Dans un instant
Nouvelles

Kurzkritik

La prose somptueuse de l’auteure jurassienne, née en 1950, sert à merveille ses nouvelles, souvent empreintes de mystère. Une étrange douceur enrobe les personnages dans leurs destins, entre résignation et désir de fuite. Tout comme dans son envoûtant roman précédent, Le Livre d’Aimée (Bernard Campiche, 2002), Sylviane Chatelain aime dessiner des situations à haute teneur métaphorique, en jouant savamment sur le registre du métadiscours. Dans un instant s’ouvre ainsi sur une nouvelle (« Les Géraniums roses ») qui présente à la fois l’histoire bizarre du vol d’un pot de fleurs et la façon par laquelle cette aventure émerge et se développe dans l’imagination de l’auteure.
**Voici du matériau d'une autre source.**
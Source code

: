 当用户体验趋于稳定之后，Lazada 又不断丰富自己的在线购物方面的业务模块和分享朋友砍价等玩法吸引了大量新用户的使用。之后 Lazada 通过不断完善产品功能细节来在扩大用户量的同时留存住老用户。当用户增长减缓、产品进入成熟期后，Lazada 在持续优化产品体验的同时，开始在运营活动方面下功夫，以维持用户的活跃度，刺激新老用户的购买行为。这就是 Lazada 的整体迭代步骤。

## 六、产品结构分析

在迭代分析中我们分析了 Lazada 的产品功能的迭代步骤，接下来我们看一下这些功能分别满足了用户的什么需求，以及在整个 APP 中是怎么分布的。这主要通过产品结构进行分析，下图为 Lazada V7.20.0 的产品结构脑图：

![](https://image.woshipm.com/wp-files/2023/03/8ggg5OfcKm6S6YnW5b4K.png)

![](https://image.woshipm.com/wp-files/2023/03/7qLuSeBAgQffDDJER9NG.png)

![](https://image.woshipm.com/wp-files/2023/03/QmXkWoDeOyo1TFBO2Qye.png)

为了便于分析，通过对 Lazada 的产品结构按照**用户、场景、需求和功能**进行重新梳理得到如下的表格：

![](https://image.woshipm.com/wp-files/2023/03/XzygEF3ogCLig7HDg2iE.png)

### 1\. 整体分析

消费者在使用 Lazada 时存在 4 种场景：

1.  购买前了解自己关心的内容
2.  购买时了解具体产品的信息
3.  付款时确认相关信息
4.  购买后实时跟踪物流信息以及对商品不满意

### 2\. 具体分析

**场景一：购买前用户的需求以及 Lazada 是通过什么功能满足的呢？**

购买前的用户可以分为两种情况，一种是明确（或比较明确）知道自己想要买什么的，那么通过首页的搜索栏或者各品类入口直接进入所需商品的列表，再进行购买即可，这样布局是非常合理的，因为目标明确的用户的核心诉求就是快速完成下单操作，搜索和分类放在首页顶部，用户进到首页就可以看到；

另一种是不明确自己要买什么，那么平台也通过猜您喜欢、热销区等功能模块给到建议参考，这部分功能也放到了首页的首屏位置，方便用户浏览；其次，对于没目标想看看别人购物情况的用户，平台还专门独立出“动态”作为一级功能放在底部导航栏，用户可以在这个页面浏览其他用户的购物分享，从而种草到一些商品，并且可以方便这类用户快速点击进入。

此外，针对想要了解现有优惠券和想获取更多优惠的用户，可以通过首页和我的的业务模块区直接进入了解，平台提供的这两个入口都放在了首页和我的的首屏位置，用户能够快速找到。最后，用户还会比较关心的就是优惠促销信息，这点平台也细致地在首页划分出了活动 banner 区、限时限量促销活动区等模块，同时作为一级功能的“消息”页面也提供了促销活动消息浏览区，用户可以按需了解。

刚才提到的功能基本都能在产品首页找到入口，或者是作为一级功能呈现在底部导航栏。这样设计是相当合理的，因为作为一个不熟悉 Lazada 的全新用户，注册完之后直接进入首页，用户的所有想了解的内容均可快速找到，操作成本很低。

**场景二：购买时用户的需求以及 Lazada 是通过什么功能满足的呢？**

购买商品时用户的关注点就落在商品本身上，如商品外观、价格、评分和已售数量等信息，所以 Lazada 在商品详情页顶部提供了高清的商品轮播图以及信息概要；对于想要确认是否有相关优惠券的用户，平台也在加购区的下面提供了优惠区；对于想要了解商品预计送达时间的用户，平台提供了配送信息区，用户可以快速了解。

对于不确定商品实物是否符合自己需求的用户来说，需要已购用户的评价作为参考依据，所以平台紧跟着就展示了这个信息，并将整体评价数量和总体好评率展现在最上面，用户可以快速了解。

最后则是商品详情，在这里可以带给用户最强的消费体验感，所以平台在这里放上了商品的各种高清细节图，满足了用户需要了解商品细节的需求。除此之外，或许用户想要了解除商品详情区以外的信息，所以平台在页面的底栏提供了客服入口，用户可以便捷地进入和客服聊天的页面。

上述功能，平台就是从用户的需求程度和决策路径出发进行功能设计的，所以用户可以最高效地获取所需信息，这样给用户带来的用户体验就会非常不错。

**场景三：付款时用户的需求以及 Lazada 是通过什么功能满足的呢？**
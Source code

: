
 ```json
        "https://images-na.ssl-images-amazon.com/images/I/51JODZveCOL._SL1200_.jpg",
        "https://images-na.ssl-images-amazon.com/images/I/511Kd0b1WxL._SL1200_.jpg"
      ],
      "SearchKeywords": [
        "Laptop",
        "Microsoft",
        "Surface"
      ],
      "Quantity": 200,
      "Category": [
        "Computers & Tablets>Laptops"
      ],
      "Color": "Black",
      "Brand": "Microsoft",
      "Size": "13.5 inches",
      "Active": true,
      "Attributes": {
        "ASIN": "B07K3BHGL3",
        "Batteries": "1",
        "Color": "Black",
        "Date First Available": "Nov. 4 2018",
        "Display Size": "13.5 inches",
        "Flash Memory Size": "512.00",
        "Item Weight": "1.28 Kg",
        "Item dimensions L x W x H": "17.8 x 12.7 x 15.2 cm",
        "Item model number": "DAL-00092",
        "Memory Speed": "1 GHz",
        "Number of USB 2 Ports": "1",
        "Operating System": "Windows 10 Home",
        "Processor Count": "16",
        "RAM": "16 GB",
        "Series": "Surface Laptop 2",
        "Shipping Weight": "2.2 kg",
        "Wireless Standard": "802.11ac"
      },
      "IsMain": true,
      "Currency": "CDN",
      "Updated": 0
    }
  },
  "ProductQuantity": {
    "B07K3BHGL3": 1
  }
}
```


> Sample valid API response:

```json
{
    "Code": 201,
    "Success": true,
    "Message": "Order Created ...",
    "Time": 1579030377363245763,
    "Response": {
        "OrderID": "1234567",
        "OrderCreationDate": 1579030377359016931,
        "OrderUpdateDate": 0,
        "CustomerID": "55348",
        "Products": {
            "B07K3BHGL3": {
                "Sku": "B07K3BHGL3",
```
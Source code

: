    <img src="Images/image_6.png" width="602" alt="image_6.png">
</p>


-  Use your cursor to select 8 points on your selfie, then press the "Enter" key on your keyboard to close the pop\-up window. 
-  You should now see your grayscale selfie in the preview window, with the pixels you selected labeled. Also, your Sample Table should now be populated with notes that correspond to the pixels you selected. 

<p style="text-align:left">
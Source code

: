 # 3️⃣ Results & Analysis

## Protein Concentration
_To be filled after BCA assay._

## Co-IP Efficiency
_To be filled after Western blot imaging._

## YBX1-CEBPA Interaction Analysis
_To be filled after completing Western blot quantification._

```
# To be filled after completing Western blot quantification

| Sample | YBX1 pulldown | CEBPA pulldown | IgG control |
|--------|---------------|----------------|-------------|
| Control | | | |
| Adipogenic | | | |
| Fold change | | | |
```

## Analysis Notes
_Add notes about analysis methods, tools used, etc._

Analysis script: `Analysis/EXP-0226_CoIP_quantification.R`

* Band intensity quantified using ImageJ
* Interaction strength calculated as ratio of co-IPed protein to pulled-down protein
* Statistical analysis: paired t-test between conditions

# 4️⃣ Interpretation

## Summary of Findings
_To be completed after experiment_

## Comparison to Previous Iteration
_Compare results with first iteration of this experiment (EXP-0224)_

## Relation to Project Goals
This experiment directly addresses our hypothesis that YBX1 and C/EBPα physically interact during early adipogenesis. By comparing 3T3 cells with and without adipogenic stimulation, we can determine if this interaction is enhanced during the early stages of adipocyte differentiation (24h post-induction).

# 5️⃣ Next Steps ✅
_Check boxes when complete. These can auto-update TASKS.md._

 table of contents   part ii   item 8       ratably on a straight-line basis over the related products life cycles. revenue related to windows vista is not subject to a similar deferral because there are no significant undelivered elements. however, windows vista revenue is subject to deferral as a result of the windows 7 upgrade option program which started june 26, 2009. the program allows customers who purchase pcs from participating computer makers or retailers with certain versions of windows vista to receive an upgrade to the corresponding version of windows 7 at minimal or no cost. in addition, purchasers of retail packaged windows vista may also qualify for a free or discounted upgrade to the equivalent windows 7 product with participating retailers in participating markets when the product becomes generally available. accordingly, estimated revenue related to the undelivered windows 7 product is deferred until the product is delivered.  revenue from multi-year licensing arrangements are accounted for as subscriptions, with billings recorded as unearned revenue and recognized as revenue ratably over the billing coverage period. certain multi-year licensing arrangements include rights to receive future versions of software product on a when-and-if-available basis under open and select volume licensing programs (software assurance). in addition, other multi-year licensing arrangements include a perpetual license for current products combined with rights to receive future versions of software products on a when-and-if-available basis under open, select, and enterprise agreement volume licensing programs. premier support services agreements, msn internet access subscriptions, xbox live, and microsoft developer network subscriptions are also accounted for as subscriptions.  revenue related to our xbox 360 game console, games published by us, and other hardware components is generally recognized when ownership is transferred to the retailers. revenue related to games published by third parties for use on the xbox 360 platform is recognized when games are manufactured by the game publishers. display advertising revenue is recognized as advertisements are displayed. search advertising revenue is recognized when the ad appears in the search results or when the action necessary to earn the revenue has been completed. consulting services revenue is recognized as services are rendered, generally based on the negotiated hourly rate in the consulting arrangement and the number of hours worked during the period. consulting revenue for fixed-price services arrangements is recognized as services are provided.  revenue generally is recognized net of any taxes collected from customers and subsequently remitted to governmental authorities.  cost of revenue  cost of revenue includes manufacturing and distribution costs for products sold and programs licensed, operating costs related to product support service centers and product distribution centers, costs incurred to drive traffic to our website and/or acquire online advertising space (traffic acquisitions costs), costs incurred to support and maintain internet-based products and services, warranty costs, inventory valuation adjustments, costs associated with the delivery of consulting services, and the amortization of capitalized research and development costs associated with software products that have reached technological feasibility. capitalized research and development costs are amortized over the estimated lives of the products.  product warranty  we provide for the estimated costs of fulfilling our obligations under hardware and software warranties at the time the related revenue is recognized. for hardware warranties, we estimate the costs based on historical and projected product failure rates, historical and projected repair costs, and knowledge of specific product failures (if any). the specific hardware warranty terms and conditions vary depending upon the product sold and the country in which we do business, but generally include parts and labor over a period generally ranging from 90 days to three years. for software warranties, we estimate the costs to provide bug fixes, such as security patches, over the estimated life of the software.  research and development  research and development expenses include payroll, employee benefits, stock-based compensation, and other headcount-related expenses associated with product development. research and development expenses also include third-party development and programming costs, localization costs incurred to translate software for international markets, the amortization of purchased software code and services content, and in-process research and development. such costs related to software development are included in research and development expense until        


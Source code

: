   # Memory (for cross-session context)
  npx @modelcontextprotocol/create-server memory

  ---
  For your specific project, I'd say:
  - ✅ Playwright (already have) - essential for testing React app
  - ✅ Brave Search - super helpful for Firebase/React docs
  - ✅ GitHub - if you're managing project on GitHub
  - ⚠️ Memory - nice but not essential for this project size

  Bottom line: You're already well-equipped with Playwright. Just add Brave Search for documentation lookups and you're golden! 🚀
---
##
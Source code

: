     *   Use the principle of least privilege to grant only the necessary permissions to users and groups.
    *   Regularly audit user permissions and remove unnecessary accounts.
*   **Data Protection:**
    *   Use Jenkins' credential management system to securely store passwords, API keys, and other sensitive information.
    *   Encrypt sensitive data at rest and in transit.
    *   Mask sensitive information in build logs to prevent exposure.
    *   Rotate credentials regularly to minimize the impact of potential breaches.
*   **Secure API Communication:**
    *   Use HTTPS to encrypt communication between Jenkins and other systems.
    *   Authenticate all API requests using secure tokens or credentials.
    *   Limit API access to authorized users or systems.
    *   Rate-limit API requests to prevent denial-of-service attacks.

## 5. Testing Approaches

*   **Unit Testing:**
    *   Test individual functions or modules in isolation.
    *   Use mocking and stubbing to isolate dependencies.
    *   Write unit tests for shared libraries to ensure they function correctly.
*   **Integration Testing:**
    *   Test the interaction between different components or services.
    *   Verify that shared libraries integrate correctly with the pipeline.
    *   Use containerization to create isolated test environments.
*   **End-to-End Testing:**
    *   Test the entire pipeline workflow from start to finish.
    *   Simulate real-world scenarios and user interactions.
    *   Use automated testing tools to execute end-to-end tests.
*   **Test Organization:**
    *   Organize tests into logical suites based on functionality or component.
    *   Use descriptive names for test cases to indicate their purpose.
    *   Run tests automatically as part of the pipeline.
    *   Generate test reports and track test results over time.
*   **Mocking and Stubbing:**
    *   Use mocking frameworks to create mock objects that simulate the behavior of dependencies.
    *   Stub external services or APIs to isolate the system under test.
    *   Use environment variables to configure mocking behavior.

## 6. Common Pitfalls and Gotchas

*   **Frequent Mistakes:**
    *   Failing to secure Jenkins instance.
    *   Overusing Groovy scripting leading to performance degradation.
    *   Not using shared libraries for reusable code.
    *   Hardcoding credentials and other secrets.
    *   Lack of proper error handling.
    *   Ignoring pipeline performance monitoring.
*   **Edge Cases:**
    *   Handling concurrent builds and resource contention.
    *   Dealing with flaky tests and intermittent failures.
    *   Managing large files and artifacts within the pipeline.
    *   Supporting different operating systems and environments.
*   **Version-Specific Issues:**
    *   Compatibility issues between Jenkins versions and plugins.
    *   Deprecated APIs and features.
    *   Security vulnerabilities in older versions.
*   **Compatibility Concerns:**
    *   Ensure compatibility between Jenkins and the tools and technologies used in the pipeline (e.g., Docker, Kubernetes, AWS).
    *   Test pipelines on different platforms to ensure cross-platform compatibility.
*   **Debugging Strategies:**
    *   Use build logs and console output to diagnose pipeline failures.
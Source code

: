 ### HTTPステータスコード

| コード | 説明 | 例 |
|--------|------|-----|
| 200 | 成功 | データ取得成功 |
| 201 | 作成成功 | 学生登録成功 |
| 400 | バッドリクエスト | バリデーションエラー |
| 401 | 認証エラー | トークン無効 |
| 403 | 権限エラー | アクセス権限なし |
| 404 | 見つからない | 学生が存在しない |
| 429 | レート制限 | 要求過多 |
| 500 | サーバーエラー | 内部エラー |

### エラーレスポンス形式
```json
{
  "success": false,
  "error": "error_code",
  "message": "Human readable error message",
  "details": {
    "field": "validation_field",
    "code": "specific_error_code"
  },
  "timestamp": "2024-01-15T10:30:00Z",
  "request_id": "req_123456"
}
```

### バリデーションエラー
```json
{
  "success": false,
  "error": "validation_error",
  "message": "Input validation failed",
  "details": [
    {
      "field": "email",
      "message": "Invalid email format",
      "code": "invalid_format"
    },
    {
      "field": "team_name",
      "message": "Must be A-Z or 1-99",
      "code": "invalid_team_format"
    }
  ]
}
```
Tantôt mémorielles (« Mes deux côtés », « Une voiture de rêve »), tantôt troublantes et kafkaïennes (« L’Autre ville »), ces nouvelles trouvent leur point d’orgue dans la sublime métaphore portée par « Le Livre » : les pages mouillées par la pluie d’un volume retrouvé tout près de barbelés par un homme désespéré rappellent douloureusement que la littérature n’est qu’une trêve parmi les horreurs de l’Histoire.